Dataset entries
***
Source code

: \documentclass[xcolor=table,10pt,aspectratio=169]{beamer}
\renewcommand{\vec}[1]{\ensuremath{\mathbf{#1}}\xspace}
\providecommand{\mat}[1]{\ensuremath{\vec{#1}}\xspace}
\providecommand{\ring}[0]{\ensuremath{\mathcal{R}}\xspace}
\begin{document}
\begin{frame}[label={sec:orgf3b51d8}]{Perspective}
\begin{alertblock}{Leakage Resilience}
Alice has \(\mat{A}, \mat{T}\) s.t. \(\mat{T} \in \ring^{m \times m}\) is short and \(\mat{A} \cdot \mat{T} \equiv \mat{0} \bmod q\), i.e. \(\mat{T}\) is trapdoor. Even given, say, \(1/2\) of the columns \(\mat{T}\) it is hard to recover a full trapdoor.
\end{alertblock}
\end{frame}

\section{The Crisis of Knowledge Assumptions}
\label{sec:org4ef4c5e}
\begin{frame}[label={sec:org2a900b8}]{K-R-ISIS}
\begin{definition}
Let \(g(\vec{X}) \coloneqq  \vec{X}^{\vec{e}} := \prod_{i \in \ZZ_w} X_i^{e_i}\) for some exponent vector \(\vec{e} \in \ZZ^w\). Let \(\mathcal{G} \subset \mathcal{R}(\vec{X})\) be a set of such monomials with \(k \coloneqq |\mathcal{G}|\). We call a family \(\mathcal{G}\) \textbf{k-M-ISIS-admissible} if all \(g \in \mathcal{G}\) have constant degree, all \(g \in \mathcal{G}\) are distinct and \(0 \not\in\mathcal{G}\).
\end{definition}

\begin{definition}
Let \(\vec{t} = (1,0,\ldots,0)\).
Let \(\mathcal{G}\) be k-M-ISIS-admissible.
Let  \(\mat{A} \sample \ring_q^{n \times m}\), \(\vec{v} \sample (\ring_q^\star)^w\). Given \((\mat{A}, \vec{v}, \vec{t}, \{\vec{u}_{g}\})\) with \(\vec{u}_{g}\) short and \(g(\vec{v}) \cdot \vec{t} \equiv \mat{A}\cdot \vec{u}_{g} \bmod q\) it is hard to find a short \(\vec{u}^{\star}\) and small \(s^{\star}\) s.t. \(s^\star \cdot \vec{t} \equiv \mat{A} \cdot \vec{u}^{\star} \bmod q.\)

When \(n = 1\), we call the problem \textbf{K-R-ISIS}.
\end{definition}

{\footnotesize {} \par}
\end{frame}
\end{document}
***
§ **ASSIGNED TASK**:
Look through the lines above and collect those with the word "textbf".

§ **YOUR SOLUTION**:
Let \(g(\vec{X}) \coloneqq  \vec{X}^{\vec{e}} := \prod_{i \in \ZZ_w} X_i^{e_i}\) for some exponent vector \(\vec{e} \in \ZZ^w\). Let \(\mathcal{G} \subset \mathcal{R}(\vec{X})\) be a set of such monomials with \(k \coloneqq |\mathcal{G}|\). We call a family \(\mathcal{G}\) \textbf{k-M-ISIS-admissible} if all \(g \in \mathcal{G}\) have constant degree, all \(g \in \mathcal{G}\) are distinct and \(0 \not\in\mathcal{G}\).
When \(n = 1\), we call the problem \textbf{K-R-ISIS}.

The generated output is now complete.